Why, you ask? Well, the Washington Post might explain why
The Banker's Candidate
Dodd Amasses Huge War Chest
Washington Post Staff Writers
Friday, February 16, 2007; Page D01
Connecticut Sen. Christopher J. Dodd has two big jobs. He is a candidate for the Democratic nomination for president, and he chairs the Senate Banking Committee.......
But it is Dodd's philosophy, not only his geography, that has made him a cash magnet. Each of these big-money interests applauds his light-handed approach to financial regulation and considers him a reliable friend -- a fact that raises questions about Dodd's viability in a Democratic field even as it bolsters his fundraising prowess.......
My record speaks for itself," the senator said. "I haven't changed my tune. I've been, I think, fairly consistent in my views on these issues."
So, the lead Democratic voice on financial market reform in recent years was "the Banker's candidate" with a "light handed approach "

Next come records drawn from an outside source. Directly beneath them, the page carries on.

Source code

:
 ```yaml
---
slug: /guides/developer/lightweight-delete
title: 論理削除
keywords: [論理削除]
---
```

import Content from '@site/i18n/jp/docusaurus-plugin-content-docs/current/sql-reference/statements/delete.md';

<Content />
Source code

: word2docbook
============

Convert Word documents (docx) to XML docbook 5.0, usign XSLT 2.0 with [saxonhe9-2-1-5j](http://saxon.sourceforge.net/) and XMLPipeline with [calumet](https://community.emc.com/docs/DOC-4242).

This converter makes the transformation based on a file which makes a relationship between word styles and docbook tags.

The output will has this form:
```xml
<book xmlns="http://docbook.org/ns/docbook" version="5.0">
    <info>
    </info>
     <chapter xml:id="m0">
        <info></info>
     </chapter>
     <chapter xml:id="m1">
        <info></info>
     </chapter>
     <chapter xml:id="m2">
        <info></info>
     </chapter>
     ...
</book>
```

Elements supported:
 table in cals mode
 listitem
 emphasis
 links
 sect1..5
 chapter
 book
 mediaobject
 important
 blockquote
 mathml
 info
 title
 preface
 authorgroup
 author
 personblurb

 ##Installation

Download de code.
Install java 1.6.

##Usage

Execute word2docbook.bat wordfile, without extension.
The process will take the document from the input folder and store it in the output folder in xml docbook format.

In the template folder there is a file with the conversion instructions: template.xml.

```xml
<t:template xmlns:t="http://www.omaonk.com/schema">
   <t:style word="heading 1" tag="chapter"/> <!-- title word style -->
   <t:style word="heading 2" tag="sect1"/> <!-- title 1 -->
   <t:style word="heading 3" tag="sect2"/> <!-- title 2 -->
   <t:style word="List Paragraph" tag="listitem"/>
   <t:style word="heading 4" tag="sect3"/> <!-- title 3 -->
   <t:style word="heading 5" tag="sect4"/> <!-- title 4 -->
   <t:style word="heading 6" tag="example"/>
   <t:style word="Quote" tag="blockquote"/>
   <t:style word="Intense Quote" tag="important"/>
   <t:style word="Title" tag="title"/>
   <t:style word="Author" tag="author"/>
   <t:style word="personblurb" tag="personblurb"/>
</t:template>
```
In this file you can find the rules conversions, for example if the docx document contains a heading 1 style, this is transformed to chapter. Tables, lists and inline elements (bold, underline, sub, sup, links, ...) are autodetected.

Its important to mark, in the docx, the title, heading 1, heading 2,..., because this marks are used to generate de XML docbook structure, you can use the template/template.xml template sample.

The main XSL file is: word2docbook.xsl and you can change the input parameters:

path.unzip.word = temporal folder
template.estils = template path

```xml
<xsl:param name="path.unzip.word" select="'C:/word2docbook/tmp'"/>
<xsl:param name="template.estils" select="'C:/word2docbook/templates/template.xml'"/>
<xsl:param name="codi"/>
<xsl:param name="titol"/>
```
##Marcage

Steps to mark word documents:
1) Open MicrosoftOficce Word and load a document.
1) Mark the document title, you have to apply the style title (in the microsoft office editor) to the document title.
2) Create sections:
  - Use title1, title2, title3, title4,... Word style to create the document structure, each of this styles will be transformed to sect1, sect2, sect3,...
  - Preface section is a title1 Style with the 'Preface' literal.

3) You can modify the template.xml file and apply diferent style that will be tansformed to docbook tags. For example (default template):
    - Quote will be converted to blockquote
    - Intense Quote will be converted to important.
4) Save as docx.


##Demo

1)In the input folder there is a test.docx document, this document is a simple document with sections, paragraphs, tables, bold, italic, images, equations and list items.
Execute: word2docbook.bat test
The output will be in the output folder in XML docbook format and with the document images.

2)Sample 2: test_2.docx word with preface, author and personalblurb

Evidently there's a special tranche out there for bleeding heart liberals who "heart" reckless bankers and Chris Dodd is the lead institution in this market.
Now, a "reform" bill for mortgages was belatedly passed in the summer of 2008. This bill of course, bailed out reckless lenders of home mortgages, set up a slush fund for ACORN and other liberal foot soldiers, and delegated the dirty job of cleaning the Augean GSE stable to Secretary Paulson. Dodd promised his bill was the answer to the crisis
Today, Congress did more than send a bill to the President - we sent a message to American families that help is on the way. In addition to providing urgently-needed relief to homeowners on the brink of losing their homes, this legislation will address our broader economic problems by helping to reform our housing sector and provide reassurances to our financial markets."
Yours truly knew better and said as much. http://www.thenextright.com/ironman/the-eye-of-the-mortgage-hurricane. Yep, the folks that thought bailing out the subprime bankers was the answer really do have a whole nest worth of crow to eat.
So here's the question for the Democrats?
When are you going to demand Chairman Dodd's resignation from the chairmanship of the Banking Committee, since he failed in his duty to bring an effective reform ball to the President in a timely manner?
Sherlock Holmes wrote about the dog that did not bark. The Democrats in DC were lapdogs for the financial industry for years, and all their growling now can;t change that.
Perhaps a pit bull with lipstick can. She is certaintly making the case on the stump.